### [Stored data entries]
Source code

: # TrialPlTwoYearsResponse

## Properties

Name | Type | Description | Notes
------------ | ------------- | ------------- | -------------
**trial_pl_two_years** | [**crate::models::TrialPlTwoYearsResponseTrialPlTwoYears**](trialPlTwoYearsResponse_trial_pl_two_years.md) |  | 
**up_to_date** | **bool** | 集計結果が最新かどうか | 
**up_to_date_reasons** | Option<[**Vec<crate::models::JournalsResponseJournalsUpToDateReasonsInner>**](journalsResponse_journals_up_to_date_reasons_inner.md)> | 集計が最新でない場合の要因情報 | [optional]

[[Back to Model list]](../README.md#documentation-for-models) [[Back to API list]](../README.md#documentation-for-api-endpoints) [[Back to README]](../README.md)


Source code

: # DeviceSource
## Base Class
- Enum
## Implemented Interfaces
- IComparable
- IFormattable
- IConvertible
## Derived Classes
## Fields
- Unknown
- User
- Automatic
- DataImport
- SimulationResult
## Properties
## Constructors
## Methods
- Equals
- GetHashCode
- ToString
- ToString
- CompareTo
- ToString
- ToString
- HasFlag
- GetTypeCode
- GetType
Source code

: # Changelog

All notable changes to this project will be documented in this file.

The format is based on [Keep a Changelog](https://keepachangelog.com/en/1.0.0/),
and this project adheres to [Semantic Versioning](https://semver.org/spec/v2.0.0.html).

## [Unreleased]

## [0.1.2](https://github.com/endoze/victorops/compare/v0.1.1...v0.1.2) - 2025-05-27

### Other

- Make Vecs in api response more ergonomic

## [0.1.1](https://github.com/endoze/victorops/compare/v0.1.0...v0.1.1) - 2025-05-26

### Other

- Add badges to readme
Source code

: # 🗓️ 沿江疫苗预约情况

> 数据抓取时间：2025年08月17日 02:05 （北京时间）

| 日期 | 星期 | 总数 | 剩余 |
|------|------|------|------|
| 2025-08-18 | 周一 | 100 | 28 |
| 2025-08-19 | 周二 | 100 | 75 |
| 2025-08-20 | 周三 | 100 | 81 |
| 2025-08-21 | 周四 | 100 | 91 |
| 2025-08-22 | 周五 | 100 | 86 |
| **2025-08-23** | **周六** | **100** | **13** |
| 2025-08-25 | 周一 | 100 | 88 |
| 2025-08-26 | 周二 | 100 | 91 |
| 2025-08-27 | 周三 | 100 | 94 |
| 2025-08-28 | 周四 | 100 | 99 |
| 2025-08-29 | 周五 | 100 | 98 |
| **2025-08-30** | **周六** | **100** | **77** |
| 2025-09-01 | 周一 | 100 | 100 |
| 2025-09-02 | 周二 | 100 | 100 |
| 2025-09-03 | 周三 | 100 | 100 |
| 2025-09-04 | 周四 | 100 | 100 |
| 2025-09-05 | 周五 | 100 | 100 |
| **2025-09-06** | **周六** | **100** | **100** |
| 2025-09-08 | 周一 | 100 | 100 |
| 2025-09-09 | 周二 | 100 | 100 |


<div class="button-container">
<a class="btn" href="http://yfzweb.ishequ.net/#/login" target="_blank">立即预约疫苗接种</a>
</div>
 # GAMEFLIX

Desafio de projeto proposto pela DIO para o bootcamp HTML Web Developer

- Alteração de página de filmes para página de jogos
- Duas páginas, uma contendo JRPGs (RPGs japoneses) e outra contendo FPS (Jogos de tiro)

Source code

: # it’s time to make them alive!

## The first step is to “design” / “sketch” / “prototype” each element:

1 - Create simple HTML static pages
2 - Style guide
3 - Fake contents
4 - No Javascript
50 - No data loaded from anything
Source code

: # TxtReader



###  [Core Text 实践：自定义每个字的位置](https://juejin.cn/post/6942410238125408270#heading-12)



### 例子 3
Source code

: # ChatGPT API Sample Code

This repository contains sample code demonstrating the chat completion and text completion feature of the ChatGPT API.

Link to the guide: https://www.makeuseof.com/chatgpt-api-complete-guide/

### [ACTIVITY]
Among the entries, find every line holding "victorops" and return it.

### [ANSWER FOR THE TASK]
## [0.1.2](https://github.com/endoze/victorops/compare/v0.1.1...v0.1.2) - 2025-05-27
## [0.1.1](https://github.com/endoze/victorops/compare/v0.1.0...v0.1.1) - 2025-05-26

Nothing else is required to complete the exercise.